*Problem statement*
Scan the entries for the word "messages" and report how many lines contain it, as a number with no other words.

*Material to process*
<<<<

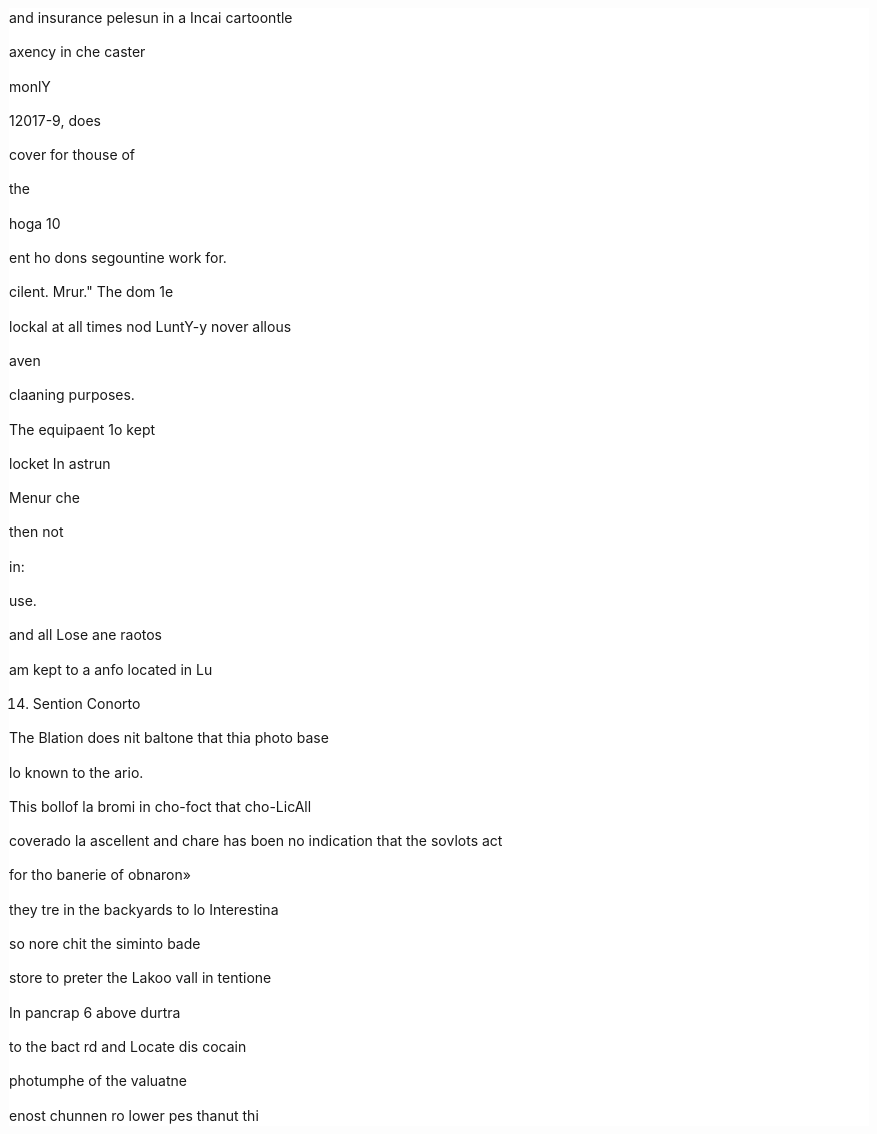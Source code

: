 and insurance pelesun in a Incai cartoontle

axency in che caster

monlY

12017-9, does

cover for thouse of

the

hoga 10

ent ho dons segountine work for.

cilent. Mrur." The dom 1e

lockal at all times nod LuntY-y nover allous

aven

claaning purposes.

The equipaent 1o kept

locket In astrun

Menur che

then not

in:

use.

and all Lose ane raotos

am kept to a anfo located in Lu

14. Sention Conorto

The Blation does nit baltone that thia photo base

lo known to the ario.

This bollof la bromi in cho-foct that cho-LicAll

coverado la ascellent and chare has boen no indication that the sovlots act

for tho banerie of obnaron»

they tre in the backyards to lo Interestina

so nore chit the siminto bade

store to preter the Lakoo vall in tentione

In pancrap 6 above durtra

to the bact rd and Locate dis cocain

photumphe of the valuatne

enost chunnen ro lower pes thanut thi
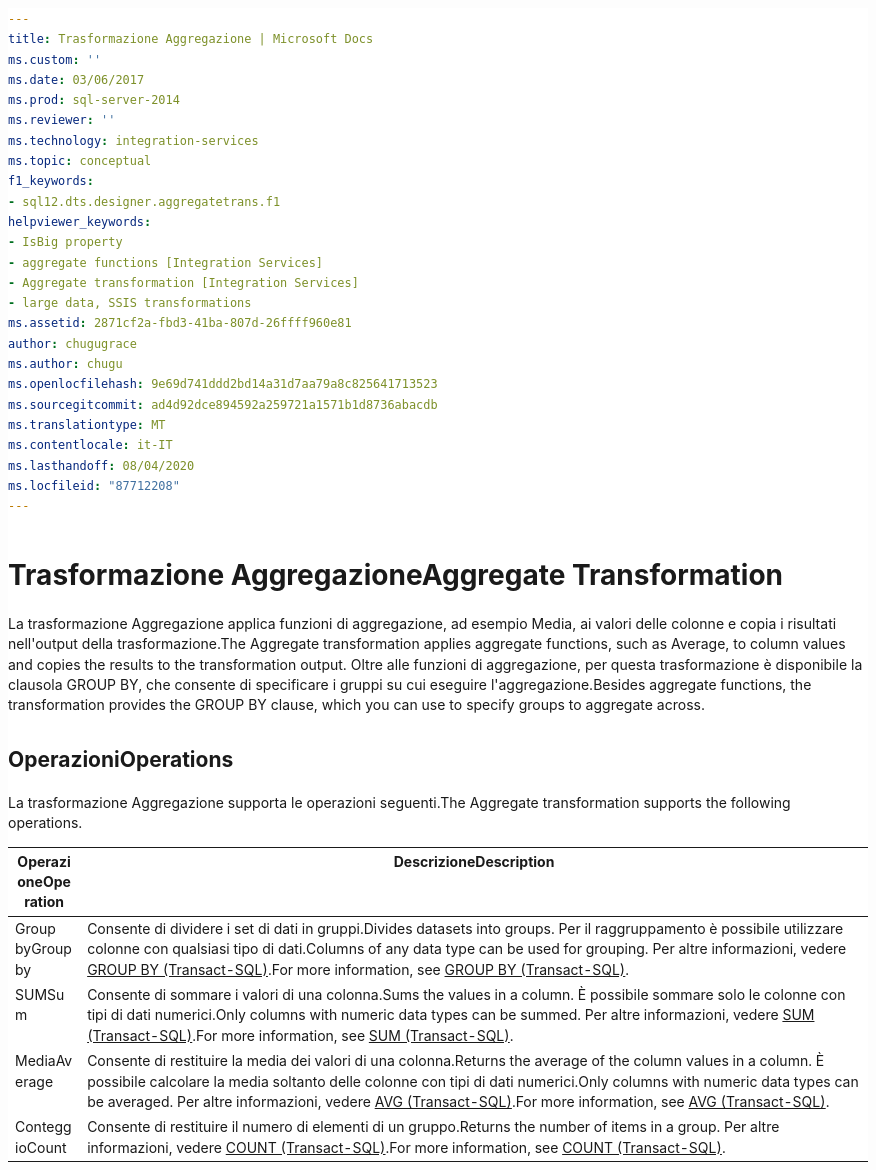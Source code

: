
 ```yaml
---
title: Trasformazione Aggregazione | Microsoft Docs
ms.custom: ''
ms.date: 03/06/2017
ms.prod: sql-server-2014
ms.reviewer: ''
ms.technology: integration-services
ms.topic: conceptual
f1_keywords:
- sql12.dts.designer.aggregatetrans.f1
helpviewer_keywords:
- IsBig property
- aggregate functions [Integration Services]
- Aggregate transformation [Integration Services]
- large data, SSIS transformations
ms.assetid: 2871cf2a-fbd3-41ba-807d-26ffff960e81
author: chugugrace
ms.author: chugu
ms.openlocfilehash: 9e69d741ddd2bd14a31d7aa79a8c825641713523
ms.sourcegitcommit: ad4d92dce894592a259721a1571b1d8736abacdb
ms.translationtype: MT
ms.contentlocale: it-IT
ms.lasthandoff: 08/04/2020
ms.locfileid: "87712208"
---
```

# <a name="aggregate-transformation"></a><span data-ttu-id="651fa-102">Trasformazione Aggregazione</span><span class="sxs-lookup"><span data-stu-id="651fa-102">Aggregate Transformation</span></span>
  <span data-ttu-id="651fa-103">La trasformazione Aggregazione applica funzioni di aggregazione, ad esempio Media, ai valori delle colonne e copia i risultati nell'output della trasformazione.</span><span class="sxs-lookup"><span data-stu-id="651fa-103">The Aggregate transformation applies aggregate functions, such as Average, to column values and copies the results to the transformation output.</span></span> <span data-ttu-id="651fa-104">Oltre alle funzioni di aggregazione, per questa trasformazione è disponibile la clausola GROUP BY, che consente di specificare i gruppi su cui eseguire l'aggregazione.</span><span class="sxs-lookup"><span data-stu-id="651fa-104">Besides aggregate functions, the transformation provides the GROUP BY clause, which you can use to specify groups to aggregate across.</span></span>  
  
## <a name="operations"></a><span data-ttu-id="651fa-105">Operazioni</span><span class="sxs-lookup"><span data-stu-id="651fa-105">Operations</span></span>  
 <span data-ttu-id="651fa-106">La trasformazione Aggregazione supporta le operazioni seguenti.</span><span class="sxs-lookup"><span data-stu-id="651fa-106">The Aggregate transformation supports the following operations.</span></span>  
  
|<span data-ttu-id="651fa-107">Operazione</span><span class="sxs-lookup"><span data-stu-id="651fa-107">Operation</span></span>|<span data-ttu-id="651fa-108">Descrizione</span><span class="sxs-lookup"><span data-stu-id="651fa-108">Description</span></span>|  
|---------------|-----------------|  
|<span data-ttu-id="651fa-109">Group by</span><span class="sxs-lookup"><span data-stu-id="651fa-109">Group by</span></span>|<span data-ttu-id="651fa-110">Consente di dividere i set di dati in gruppi.</span><span class="sxs-lookup"><span data-stu-id="651fa-110">Divides datasets into groups.</span></span> <span data-ttu-id="651fa-111">Per il raggruppamento è possibile utilizzare colonne con qualsiasi tipo di dati.</span><span class="sxs-lookup"><span data-stu-id="651fa-111">Columns of any data type can be used for grouping.</span></span> <span data-ttu-id="651fa-112">Per altre informazioni, vedere [GROUP BY &#40;Transact-SQL&#41;](/sql/t-sql/queries/select-group-by-transact-sql).</span><span class="sxs-lookup"><span data-stu-id="651fa-112">For more information, see [GROUP BY &#40;Transact-SQL&#41;](/sql/t-sql/queries/select-group-by-transact-sql).</span></span>|  
|<span data-ttu-id="651fa-113">SUM</span><span class="sxs-lookup"><span data-stu-id="651fa-113">Sum</span></span>|<span data-ttu-id="651fa-114">Consente di sommare i valori di una colonna.</span><span class="sxs-lookup"><span data-stu-id="651fa-114">Sums the values in a column.</span></span> <span data-ttu-id="651fa-115">È possibile sommare solo le colonne con tipi di dati numerici.</span><span class="sxs-lookup"><span data-stu-id="651fa-115">Only columns with numeric data types can be summed.</span></span> <span data-ttu-id="651fa-116">Per altre informazioni, vedere [SUM &#40;Transact-SQL&#41;](/sql/t-sql/functions/sum-transact-sql).</span><span class="sxs-lookup"><span data-stu-id="651fa-116">For more information, see [SUM &#40;Transact-SQL&#41;](/sql/t-sql/functions/sum-transact-sql).</span></span>|  
|<span data-ttu-id="651fa-117">Media</span><span class="sxs-lookup"><span data-stu-id="651fa-117">Average</span></span>|<span data-ttu-id="651fa-118">Consente di restituire la media dei valori di una colonna.</span><span class="sxs-lookup"><span data-stu-id="651fa-118">Returns the average of the column values in a column.</span></span> <span data-ttu-id="651fa-119">È possibile calcolare la media soltanto delle colonne con tipi di dati numerici.</span><span class="sxs-lookup"><span data-stu-id="651fa-119">Only columns with numeric data types can be averaged.</span></span> <span data-ttu-id="651fa-120">Per altre informazioni, vedere [AVG &#40;Transact-SQL&#41;](/sql/t-sql/functions/avg-transact-sql).</span><span class="sxs-lookup"><span data-stu-id="651fa-120">For more information, see [AVG &#40;Transact-SQL&#41;](/sql/t-sql/functions/avg-transact-sql).</span></span>|  
|<span data-ttu-id="651fa-121">Conteggio</span><span class="sxs-lookup"><span data-stu-id="651fa-121">Count</span></span>|<span data-ttu-id="651fa-122">Consente di restituire il numero di elementi di un gruppo.</span><span class="sxs-lookup"><span data-stu-id="651fa-122">Returns the number of items in a group.</span></span> <span data-ttu-id="651fa-123">Per altre informazioni, vedere [COUNT &#40;Transact-SQL&#41;](/sql/t-sql/functions/count-transact-sql).</span><span class="sxs-lookup"><span data-stu-id="651fa-123">For more information, see [COUNT &#40;Transact-SQL&#41;](/sql/t-sql/functions/count-transact-sql).</span></span>|  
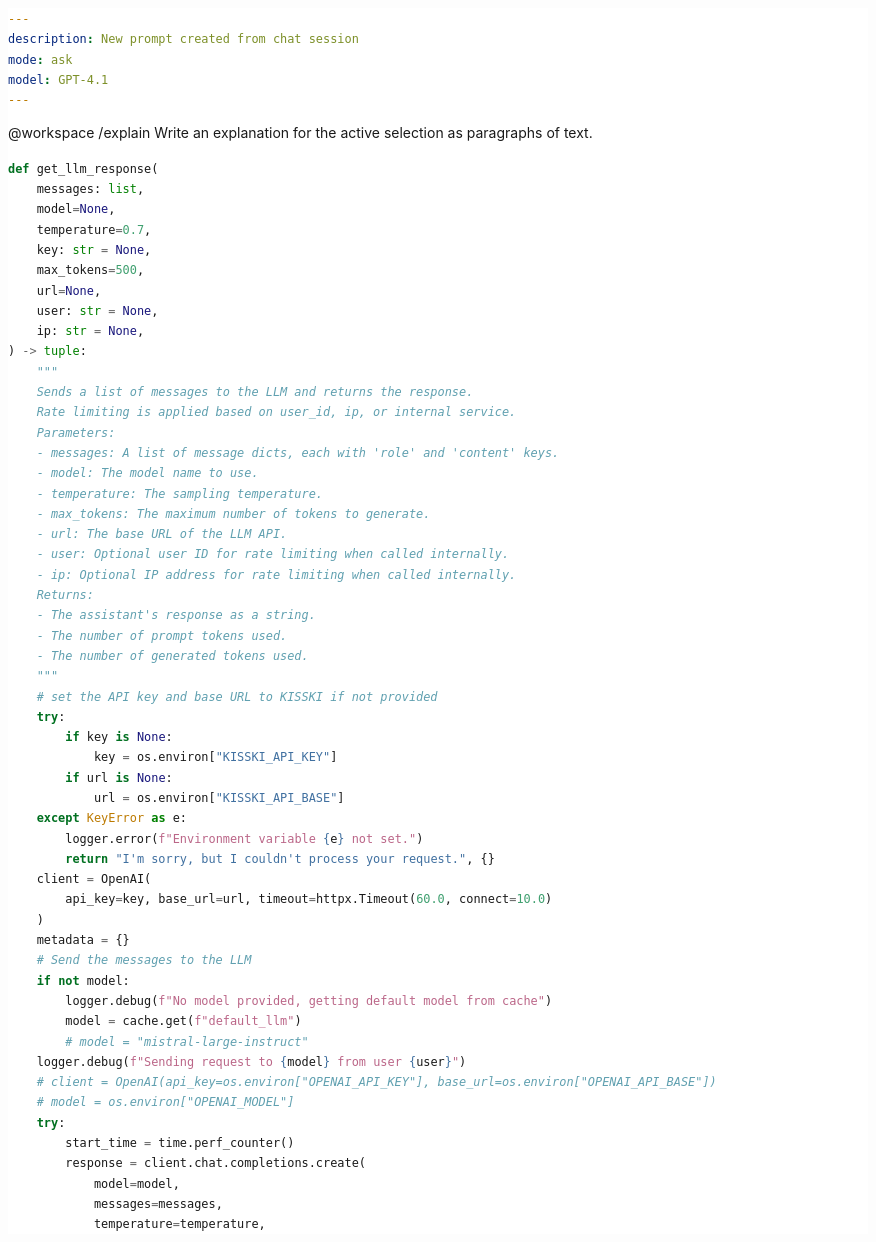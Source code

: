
 ```yaml
---
description: New prompt created from chat session
mode: ask
model: GPT-4.1
---
```

<user>
@workspace /explain Write an explanation for the active selection as paragraphs of text.

```python
def get_llm_response(
    messages: list,
    model=None,
    temperature=0.7,
    key: str = None,
    max_tokens=500,
    url=None,
    user: str = None,
    ip: str = None,
) -> tuple:
    """
    Sends a list of messages to the LLM and returns the response.
    Rate limiting is applied based on user_id, ip, or internal service.
    Parameters:
    - messages: A list of message dicts, each with 'role' and 'content' keys.
    - model: The model name to use.
    - temperature: The sampling temperature.
    - max_tokens: The maximum number of tokens to generate.
    - url: The base URL of the LLM API.
    - user: Optional user ID for rate limiting when called internally.
    - ip: Optional IP address for rate limiting when called internally.
    Returns:
    - The assistant's response as a string.
    - The number of prompt tokens used.
    - The number of generated tokens used.
    """
    # set the API key and base URL to KISSKI if not provided
    try:
        if key is None:
            key = os.environ["KISSKI_API_KEY"]
        if url is None:
            url = os.environ["KISSKI_API_BASE"]
    except KeyError as e:
        logger.error(f"Environment variable {e} not set.")
        return "I'm sorry, but I couldn't process your request.", {}
    client = OpenAI(
        api_key=key, base_url=url, timeout=httpx.Timeout(60.0, connect=10.0)
    )
    metadata = {}
    # Send the messages to the LLM
    if not model:
        logger.debug(f"No model provided, getting default model from cache")
        model = cache.get(f"default_llm")
        # model = "mistral-large-instruct"
    logger.debug(f"Sending request to {model} from user {user}")
    # client = OpenAI(api_key=os.environ["OPENAI_API_KEY"], base_url=os.environ["OPENAI_API_BASE"])
    # model = os.environ["OPENAI_MODEL"]
    try:
        start_time = time.perf_counter()
        response = client.chat.completions.create(
            model=model,
            messages=messages,
            temperature=temperature,
```
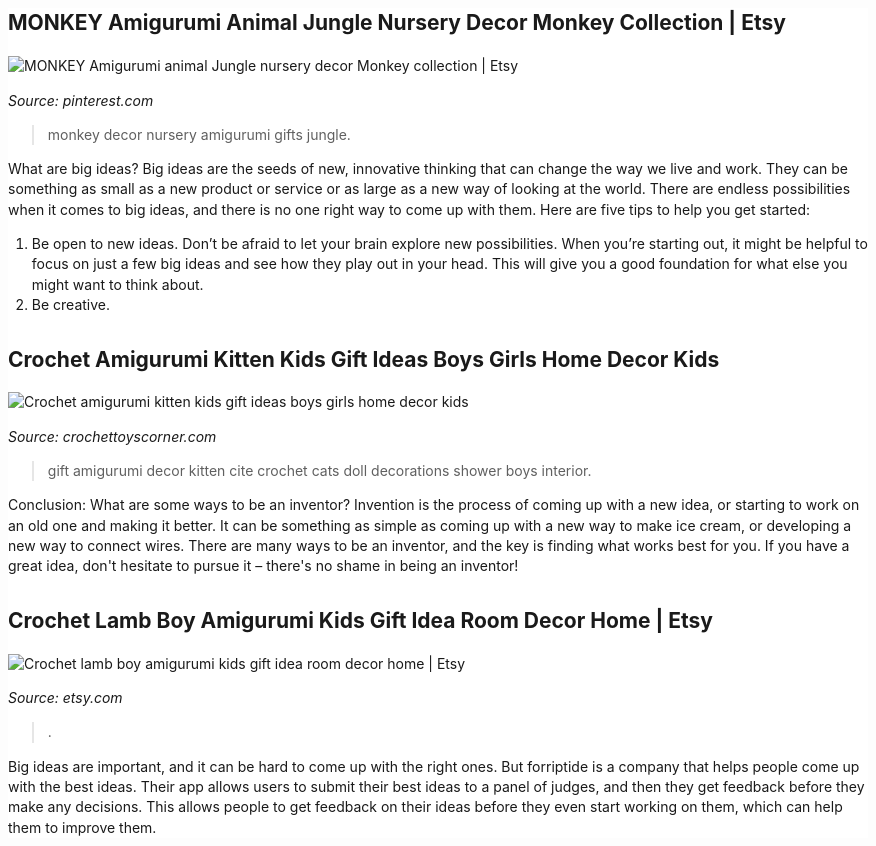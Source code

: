     
## MONKEY Amigurumi Animal Jungle Nursery Decor Monkey Collection | Etsy

<img loading=lazy src="https://i.pinimg.com/736x/81/e9/c2/81e9c26ea930764f6a45ebb47b90652d.jpg" onerror="this.onerror=null;this.src='https://tse2.mm.bing.net/th?id=OIP.qNh_-pz_jK4m5HwFTEz8-AHaFj&amp;pid=15.1';" alt="MONKEY Amigurumi animal Jungle nursery decor Monkey collection | Etsy">

_Source: pinterest.com_

>monkey decor nursery amigurumi gifts jungle. 

	

What are big ideas?
Big ideas are the seeds of new, innovative thinking that can change the way we live and work. They can be something as small as a new product or service or as large as a new way of looking at the world. There are endless possibilities when it comes to big ideas, and there is no one right way to come up with them. Here are five tips to help you get started: 
1. Be open to new ideas. Don’t be afraid to let your brain explore new possibilities. When you’re starting out, it might be helpful to focus on just a few big ideas and see how they play out in your head. This will give you a good foundation for what else you might want to think about. 
2. Be creative.

    
## Crochet Amigurumi Kitten Kids Gift Ideas Boys Girls Home Decor Kids

<img loading=lazy src="https://i.etsystatic.com/10441364/r/il/99442b/1488684525/il_fullxfull.1488684525_2dfe.jpg" onerror="this.onerror=null;this.src='https://tse1.mm.bing.net/th?id=OIP.eer75vZFstzJTbZ1gufEPwHaJ3&amp;pid=15.1';" alt="Crochet amigurumi kitten kids gift ideas boys girls home decor kids">

_Source: crochettoyscorner.com_

>gift amigurumi decor kitten cite crochet cats doll decorations shower boys interior. 

	

Conclusion: What are some ways to be an inventor?
Invention is the process of coming up with a new idea, or starting to work on an old one and making it better. It can be something as simple as coming up with a new way to make ice cream, or developing a new way to connect wires. There are many ways to be an inventor, and the key is finding what works best for you. If you have a great idea, don't hesitate to pursue it – there's no shame in being an inventor!

    
## Crochet Lamb Boy Amigurumi Kids Gift Idea Room Decor Home | Etsy

<img loading=lazy src="https://i.etsystatic.com/10441364/r/il/062b1f/1470498196/il_fullxfull.1470498196_i2tp.jpg" onerror="this.onerror=null;this.src='https://tse1.mm.bing.net/th?id=OIP.3CuG9uGufnU1Ka4Nef01BQHaJ4&amp;pid=15.1';" alt="Crochet lamb boy amigurumi kids gift idea room decor home | Etsy">

_Source: etsy.com_

>. 

	

Big ideas are important, and it can be hard to come up with the right ones. But forriptide is a company that helps people come up with the best ideas. Their app allows users to submit their best ideas to a panel of judges, and then they get feedback before they make any decisions. This allows people to get feedback on their ideas before they even start working on them, which can help them to improve them.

>>>>

*Output for this task*
5